Los constantes obstáculos que suponían esos telegramas enviados desde Estambul provocaron una sensación de fatiga y resignación en el gobernador, que pronto empezó a considerar inútil todo intento de hacer cumplir las medidas de cuarentena de una manera justa. Por esa razón, el toque de queda nocturno dictado por Estambul para impedir el tráfico de personas que huían de la isla nunca llegó a implantarse por completo. Es cierto que en algunas zonas de la ciudad nadie salía a la calle por la noche porque realmente estaba prohibido caminar por las noches con antorchas y farolas. Sin embargo, pronto quedó patente que los ladrones se aprovecharon de esa restricción, ya que les resultaba más fácil transportar furtivamente los objetos y muebles de las casas que saqueaban. Pero la circulación descontrolada de todas esas mesas, colchones y artículos domésticos, ¿no serviría para propagar incluso más la enfermedad?
«¡Al gobernador le iba muy bien que los rums hicieran las maletas y se marcharan de la isla a bordo de barcas clandestinas para escapar de la epidemia!», afirman algunos historiadores griegos. Porque de esa manera la población ortodoxa más difícil de gobernar, las familias rums más ricas y poderosas, disminuirían en número y los musulmanes pasarían a ser mayoría en la isla. Pero también había cronistas musulmanes que auguraban lo contrario: después de que la población musulmana que se había quedado en la isla menguara a causa de la peste, los rums que habían huido regresarían triunfalmente, la comunidad cristiana reafirmaría su posición mayoritaria en la isla, y les resultaría más fácil exigir primero la independencia y luego pasar a formar parte de Grecia. Tampoco les faltaba razón a otros que decían que los rums ya eran mayoría en la isla, por lo que no necesitaban recurrir a ese tipo de conspiraciones.
Si recapitulamos sobre todas estas cuestiones, debemos prestar especial atención a sentimiento soterrado que es importante comprender bien porque es una de las claves de nuestra historia, y que ahora estamos intentando ilustrar de manera novelada: el desengaño que el gobernador Sami Pachá experimentó con respecto a Abdülhamit. Al gobernador le costaba aceptar que el sultán estuviera más preocupado por impedir que la enfermedad llegara a Estambul y Europa que por salvar las vidas de los minguerenses. Esta emoción puede ser interpretada en un contexto tradicional universo simbólico otomano como la manifestación de una forma arquetípica de desencanto experimentada por un sujeto que ha sido abandonado por la figura paterna y que no se siente lo suficientemente querido por aquellos que ocupan puestos de autoridad.

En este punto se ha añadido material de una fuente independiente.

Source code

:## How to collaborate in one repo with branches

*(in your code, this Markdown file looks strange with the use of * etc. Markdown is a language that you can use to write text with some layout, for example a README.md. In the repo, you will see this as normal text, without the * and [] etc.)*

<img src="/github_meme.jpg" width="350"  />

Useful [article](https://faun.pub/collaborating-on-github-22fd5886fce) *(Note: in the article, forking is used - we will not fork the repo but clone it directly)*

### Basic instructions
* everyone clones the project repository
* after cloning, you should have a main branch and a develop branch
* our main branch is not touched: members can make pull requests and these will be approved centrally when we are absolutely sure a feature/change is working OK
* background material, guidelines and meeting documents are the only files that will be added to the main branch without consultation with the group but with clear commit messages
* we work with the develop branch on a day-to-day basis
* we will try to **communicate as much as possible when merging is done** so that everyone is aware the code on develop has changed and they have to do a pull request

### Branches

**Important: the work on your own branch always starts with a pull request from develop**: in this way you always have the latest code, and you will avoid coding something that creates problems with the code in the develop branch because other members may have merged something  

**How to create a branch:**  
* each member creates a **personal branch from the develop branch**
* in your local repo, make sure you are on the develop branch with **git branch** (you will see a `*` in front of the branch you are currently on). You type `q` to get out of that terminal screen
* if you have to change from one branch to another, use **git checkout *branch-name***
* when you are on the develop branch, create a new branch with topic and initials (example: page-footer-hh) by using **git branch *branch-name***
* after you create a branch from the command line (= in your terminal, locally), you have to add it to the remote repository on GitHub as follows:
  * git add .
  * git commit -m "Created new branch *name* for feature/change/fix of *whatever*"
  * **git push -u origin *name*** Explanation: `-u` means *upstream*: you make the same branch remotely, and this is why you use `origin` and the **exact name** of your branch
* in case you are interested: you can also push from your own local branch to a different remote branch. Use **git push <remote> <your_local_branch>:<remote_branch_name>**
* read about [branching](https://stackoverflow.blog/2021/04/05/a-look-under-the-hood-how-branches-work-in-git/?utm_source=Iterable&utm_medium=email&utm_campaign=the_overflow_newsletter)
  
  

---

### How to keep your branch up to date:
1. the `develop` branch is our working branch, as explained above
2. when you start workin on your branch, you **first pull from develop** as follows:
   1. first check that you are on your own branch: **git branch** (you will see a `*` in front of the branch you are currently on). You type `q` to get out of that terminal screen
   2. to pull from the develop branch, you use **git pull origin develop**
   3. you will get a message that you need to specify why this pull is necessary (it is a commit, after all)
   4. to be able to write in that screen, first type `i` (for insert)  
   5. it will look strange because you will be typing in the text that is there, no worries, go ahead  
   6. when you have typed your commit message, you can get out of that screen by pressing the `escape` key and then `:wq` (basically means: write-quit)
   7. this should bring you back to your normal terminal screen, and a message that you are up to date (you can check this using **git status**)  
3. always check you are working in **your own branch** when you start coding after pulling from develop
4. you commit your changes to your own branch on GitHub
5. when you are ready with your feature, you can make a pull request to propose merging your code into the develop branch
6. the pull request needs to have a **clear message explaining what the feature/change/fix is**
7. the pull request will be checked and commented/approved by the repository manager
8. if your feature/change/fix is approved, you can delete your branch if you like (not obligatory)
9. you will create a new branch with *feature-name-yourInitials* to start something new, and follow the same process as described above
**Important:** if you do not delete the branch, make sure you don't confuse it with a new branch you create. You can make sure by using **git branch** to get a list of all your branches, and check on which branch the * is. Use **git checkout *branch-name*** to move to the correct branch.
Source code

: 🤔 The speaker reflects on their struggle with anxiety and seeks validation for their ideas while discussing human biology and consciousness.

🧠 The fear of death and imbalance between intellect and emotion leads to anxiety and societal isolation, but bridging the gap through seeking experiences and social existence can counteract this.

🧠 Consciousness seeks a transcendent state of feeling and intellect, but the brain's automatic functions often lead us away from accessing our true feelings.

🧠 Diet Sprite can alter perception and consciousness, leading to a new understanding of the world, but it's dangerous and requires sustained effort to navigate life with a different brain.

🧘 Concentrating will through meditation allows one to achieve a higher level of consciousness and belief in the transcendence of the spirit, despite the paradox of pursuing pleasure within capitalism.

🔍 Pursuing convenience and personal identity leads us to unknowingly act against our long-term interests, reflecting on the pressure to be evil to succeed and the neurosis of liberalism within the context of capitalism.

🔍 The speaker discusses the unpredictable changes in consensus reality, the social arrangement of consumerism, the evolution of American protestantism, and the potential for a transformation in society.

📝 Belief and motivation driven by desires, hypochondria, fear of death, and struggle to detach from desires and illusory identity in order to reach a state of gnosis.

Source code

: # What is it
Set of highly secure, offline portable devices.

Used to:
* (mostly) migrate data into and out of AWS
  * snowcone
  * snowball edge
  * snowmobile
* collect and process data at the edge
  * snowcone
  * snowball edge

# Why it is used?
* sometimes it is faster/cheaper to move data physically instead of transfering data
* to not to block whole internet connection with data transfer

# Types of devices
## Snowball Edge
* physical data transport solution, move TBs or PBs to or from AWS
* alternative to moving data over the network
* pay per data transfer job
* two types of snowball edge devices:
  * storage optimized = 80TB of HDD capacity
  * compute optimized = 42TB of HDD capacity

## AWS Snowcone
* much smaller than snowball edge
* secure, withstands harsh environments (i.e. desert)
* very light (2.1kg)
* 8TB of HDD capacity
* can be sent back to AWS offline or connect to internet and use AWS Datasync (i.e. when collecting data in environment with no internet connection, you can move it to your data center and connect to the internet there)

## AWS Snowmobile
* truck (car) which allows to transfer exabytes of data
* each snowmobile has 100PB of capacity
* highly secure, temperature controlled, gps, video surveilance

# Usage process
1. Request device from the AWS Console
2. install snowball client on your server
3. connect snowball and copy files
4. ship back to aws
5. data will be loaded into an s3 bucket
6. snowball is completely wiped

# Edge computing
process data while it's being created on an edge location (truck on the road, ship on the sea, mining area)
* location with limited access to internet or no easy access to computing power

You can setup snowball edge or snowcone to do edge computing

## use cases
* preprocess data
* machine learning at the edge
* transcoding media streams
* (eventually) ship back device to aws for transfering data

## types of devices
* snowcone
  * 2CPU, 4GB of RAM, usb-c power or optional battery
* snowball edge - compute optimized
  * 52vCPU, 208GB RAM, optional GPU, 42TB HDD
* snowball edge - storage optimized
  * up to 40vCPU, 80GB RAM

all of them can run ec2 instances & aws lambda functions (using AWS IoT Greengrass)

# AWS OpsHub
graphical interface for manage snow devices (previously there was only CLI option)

Era habitual que los musulmanes de Minguer pensaran, de vez en cuando, que Estambul no los apreciaba lo suficiente. Un claro contraste respecto a los tiempos del sultán Abdülmecit, quien, llevando a cabo una maniobra diplomática para plantar cara a Europa, había convertido en provincia esta pequeña isla de una única jurisdicción, algo que ponía de manifiesto el interés y el afecto que otrora habían mostrado los otomanos por la isla.